## WORK REQUEST
Only one stretch of the listing below is wanted. Begin at the line that has "particular iteration receives.", stop after the line that has "was formatted differently", and repeat every line in between exactly.

(EXCERPTED RECORDS begins)

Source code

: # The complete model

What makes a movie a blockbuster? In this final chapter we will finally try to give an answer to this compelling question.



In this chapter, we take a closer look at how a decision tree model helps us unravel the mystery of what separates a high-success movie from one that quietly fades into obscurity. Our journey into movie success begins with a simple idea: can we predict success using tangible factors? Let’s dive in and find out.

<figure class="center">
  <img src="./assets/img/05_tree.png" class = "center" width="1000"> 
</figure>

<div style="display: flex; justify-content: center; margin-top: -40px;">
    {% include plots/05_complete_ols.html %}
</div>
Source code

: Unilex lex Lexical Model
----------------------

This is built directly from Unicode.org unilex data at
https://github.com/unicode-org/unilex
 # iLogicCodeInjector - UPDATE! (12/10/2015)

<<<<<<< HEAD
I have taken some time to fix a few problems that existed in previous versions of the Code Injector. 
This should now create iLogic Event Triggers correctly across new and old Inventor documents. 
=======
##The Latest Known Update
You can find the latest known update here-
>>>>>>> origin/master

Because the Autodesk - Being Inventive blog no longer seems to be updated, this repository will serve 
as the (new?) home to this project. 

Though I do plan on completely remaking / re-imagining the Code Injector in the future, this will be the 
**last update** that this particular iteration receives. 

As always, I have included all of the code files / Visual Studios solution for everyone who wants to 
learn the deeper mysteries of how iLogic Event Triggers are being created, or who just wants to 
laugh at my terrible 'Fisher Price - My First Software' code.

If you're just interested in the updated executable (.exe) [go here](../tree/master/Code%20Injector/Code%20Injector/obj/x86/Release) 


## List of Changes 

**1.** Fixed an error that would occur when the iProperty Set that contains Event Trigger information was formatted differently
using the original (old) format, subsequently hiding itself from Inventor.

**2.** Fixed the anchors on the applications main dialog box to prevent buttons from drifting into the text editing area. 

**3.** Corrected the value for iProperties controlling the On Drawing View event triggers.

(EXCERPTED RECORDS ends)

## WORKED SOLUTION
**last update** that this particular iteration receives. 

As always, I have included all of the code files / Visual Studios solution for everyone who wants to 
learn the deeper mysteries of how iLogic Event Triggers are being created, or who just wants to 
laugh at my terrible 'Fisher Price - My First Software' code.

If you're just interested in the updated executable (.exe) [go here](../tree/master/Code%20Injector/Code%20Injector/obj/x86/Release) 


## List of Changes 

**1.** Fixed an error that would occur when the iProperty Set that contains Event Trigger information was formatted differently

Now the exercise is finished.